What you will do -
For each line below with the word "begin", write out a copy.

Stored entries:
[Start of section]

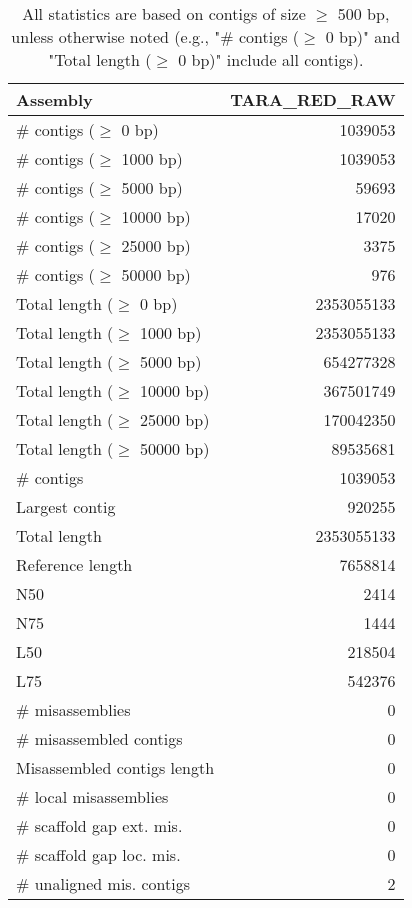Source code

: \documentclass[12pt,a4paper]{article}
\begin{document}
\begin{table}[ht]
\begin{center}
\caption{All statistics are based on contigs of size $\geq$ 500 bp, unless otherwise noted (e.g., "\# contigs ($\geq$ 0 bp)" and "Total length ($\geq$ 0 bp)" include all contigs).}
\begin{tabular}{|l*{1}{|r}|}
\hline
Assembly & TARA\_RED\_RAW \\ \hline
\# contigs ($\geq$ 0 bp) & 1039053 \\ \hline
\# contigs ($\geq$ 1000 bp) & 1039053 \\ \hline
\# contigs ($\geq$ 5000 bp) & 59693 \\ \hline
\# contigs ($\geq$ 10000 bp) & 17020 \\ \hline
\# contigs ($\geq$ 25000 bp) & 3375 \\ \hline
\# contigs ($\geq$ 50000 bp) & 976 \\ \hline
Total length ($\geq$ 0 bp) & 2353055133 \\ \hline
Total length ($\geq$ 1000 bp) & 2353055133 \\ \hline
Total length ($\geq$ 5000 bp) & 654277328 \\ \hline
Total length ($\geq$ 10000 bp) & 367501749 \\ \hline
Total length ($\geq$ 25000 bp) & 170042350 \\ \hline
Total length ($\geq$ 50000 bp) & 89535681 \\ \hline
\# contigs & 1039053 \\ \hline
Largest contig & 920255 \\ \hline
Total length & 2353055133 \\ \hline
Reference length & 7658814 \\ \hline
N50 & 2414 \\ \hline
N75 & 1444 \\ \hline
L50 & 218504 \\ \hline
L75 & 542376 \\ \hline
\# misassemblies & 0 \\ \hline
\# misassembled contigs & 0 \\ \hline
Misassembled contigs length & 0 \\ \hline
\# local misassemblies & 0 \\ \hline
\# scaffold gap ext. mis. & 0 \\ \hline
\# scaffold gap loc. mis. & 0 \\ \hline
\# unaligned mis. contigs & 2 \\ \hline

\end{tabular}
\end{center}
\end{table}
\end{document}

[End of section]

Solution -
\begin{document}
\begin{table}[ht]
\begin{center}
\begin{tabular}{|l*{1}{|r}|}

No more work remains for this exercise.